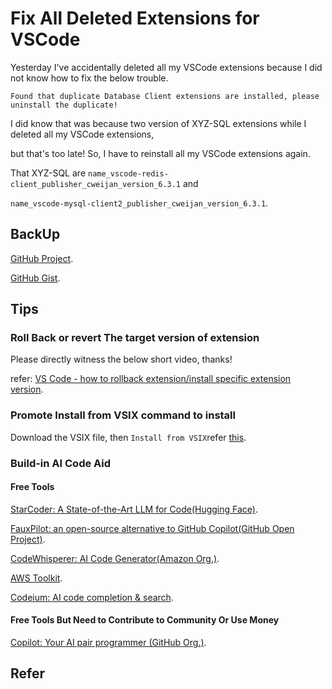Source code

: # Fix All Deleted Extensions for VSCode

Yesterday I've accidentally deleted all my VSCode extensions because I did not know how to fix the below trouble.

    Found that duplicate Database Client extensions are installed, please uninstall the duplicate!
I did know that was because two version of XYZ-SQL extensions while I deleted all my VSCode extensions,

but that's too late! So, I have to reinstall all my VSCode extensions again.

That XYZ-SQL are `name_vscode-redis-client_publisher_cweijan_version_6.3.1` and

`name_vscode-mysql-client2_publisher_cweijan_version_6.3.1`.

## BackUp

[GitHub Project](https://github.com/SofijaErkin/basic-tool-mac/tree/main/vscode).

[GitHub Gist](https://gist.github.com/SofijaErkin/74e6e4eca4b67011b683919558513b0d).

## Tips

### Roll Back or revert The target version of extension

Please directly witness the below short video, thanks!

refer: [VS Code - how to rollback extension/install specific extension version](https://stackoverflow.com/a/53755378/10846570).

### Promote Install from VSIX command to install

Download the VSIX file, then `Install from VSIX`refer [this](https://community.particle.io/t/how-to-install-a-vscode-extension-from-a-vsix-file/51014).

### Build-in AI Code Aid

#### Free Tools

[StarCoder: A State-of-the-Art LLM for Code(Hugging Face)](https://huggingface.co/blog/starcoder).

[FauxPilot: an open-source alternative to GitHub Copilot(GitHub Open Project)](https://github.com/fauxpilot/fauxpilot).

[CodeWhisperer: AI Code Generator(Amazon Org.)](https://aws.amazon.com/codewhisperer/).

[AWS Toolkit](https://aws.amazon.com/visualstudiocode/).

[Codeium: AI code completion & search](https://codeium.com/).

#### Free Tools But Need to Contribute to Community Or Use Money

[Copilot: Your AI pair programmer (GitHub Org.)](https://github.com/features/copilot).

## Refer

=-=-=-=-=

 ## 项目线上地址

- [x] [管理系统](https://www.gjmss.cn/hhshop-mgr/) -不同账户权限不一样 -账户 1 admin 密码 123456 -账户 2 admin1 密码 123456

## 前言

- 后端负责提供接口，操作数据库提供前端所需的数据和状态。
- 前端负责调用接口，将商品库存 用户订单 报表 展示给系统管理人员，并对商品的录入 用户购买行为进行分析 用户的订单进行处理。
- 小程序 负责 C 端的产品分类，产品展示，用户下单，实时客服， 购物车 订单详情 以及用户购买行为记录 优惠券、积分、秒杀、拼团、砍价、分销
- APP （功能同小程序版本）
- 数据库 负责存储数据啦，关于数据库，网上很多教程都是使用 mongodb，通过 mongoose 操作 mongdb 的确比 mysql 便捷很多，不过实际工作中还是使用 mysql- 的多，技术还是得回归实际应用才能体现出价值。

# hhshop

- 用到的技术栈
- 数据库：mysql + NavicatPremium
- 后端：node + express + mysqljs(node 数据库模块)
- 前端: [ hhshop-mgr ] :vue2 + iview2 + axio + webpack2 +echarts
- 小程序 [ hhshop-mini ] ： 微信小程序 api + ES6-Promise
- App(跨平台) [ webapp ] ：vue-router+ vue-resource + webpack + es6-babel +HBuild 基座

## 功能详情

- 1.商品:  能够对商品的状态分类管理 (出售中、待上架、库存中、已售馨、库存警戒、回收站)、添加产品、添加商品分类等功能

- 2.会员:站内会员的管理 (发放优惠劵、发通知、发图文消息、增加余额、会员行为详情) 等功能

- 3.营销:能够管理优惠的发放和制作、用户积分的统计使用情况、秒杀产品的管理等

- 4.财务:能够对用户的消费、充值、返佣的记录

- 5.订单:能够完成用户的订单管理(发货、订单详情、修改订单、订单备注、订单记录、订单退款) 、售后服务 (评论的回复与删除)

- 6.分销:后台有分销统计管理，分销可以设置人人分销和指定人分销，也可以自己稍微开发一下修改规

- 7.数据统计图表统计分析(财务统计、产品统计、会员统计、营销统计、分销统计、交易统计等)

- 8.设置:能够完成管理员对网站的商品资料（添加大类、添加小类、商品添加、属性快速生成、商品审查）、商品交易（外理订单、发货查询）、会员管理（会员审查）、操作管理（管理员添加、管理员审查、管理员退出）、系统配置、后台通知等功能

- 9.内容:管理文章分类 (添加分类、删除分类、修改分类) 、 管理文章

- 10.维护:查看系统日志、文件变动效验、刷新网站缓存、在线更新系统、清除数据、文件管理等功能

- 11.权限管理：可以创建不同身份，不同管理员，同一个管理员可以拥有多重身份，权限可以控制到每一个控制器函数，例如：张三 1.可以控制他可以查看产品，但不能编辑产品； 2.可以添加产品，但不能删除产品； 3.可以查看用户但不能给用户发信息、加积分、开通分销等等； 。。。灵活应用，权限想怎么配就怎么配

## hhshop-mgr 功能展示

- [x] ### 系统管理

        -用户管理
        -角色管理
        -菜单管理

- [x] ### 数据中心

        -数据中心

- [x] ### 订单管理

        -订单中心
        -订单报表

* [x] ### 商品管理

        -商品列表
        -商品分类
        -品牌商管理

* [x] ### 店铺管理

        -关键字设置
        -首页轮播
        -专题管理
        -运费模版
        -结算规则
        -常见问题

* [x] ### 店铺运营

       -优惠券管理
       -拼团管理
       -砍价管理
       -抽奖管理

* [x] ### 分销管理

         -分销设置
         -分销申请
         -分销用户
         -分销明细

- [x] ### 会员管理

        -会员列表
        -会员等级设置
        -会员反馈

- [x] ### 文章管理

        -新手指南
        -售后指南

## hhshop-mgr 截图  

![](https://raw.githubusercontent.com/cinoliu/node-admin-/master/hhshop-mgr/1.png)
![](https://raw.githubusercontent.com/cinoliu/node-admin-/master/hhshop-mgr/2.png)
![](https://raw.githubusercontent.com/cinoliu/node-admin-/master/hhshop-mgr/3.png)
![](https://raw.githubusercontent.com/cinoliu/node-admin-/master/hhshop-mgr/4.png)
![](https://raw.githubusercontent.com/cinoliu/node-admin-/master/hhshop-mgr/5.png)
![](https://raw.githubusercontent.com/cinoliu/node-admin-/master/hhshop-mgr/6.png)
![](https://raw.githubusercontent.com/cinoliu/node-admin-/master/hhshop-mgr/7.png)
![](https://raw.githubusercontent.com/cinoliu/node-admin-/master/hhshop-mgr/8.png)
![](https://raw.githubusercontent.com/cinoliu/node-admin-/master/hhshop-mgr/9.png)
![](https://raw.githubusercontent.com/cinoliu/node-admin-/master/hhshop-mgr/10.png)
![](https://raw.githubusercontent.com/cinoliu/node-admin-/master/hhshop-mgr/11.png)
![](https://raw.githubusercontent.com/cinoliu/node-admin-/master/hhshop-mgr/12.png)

=-=-=-=-=

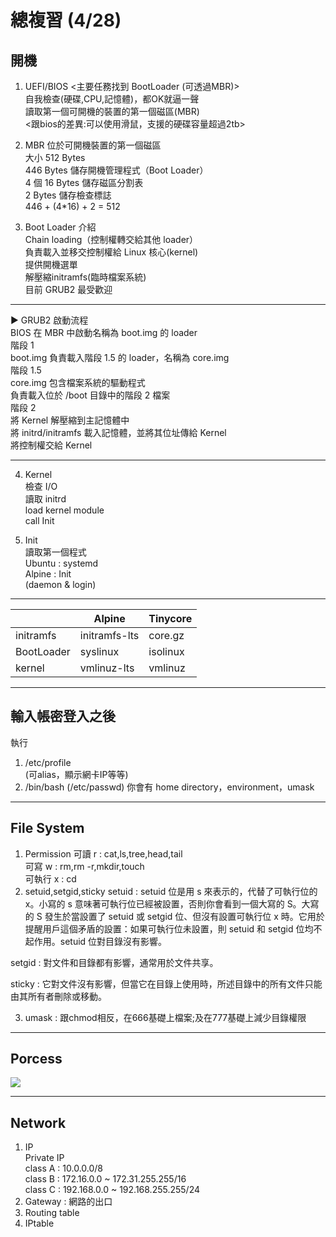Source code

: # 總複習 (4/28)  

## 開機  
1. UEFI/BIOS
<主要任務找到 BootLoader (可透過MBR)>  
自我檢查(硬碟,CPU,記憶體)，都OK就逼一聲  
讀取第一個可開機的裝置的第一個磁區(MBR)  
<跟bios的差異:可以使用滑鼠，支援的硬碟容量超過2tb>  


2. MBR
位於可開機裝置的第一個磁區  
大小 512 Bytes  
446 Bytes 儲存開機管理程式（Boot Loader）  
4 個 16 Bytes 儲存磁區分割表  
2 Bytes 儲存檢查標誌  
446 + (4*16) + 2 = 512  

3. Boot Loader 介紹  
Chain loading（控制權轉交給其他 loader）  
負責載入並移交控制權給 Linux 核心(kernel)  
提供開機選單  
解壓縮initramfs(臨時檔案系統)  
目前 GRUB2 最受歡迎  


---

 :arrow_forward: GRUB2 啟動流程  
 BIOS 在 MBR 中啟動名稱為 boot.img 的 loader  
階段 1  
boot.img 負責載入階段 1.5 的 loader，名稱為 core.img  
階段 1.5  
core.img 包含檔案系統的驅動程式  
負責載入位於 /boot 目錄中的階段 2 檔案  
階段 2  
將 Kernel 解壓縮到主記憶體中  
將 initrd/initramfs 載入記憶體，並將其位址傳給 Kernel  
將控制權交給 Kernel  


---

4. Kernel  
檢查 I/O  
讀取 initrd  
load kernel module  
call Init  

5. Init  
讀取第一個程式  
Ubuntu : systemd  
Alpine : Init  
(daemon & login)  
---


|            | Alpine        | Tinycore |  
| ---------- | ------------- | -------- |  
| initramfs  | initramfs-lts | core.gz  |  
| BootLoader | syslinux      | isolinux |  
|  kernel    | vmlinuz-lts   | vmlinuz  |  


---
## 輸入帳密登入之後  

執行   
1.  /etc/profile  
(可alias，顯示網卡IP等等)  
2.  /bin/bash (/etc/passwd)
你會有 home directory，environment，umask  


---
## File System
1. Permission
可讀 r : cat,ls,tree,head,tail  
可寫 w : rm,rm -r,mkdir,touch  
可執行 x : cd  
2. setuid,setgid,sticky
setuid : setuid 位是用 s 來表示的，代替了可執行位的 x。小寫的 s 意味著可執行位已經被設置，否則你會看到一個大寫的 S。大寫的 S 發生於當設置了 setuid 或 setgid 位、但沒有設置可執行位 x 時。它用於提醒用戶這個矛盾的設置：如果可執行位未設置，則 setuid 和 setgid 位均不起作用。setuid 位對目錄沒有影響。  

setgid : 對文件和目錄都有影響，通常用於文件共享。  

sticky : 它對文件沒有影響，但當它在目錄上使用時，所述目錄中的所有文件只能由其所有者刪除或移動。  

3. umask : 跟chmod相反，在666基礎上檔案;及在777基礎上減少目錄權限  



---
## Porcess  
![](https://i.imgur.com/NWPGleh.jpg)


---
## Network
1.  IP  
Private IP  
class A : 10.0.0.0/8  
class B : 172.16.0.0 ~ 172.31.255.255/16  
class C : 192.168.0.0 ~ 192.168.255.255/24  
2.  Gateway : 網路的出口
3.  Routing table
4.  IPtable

=-=-=-=-=

WORK INSTRUCTION:
Report back every line of the entries in which "订单详情" occurs.

OUTPUT FOR THIS EXERCISE:
- 小程序 负责 C 端的产品分类，产品展示，用户下单，实时客服， 购物车 订单详情 以及用户购买行为记录 优惠券、积分、秒杀、拼团、砍价、分销
- 5.订单:能够完成用户的订单管理(发货、订单详情、修改订单、订单备注、订单记录、订单退款) 、售后服务 (评论的回复与删除)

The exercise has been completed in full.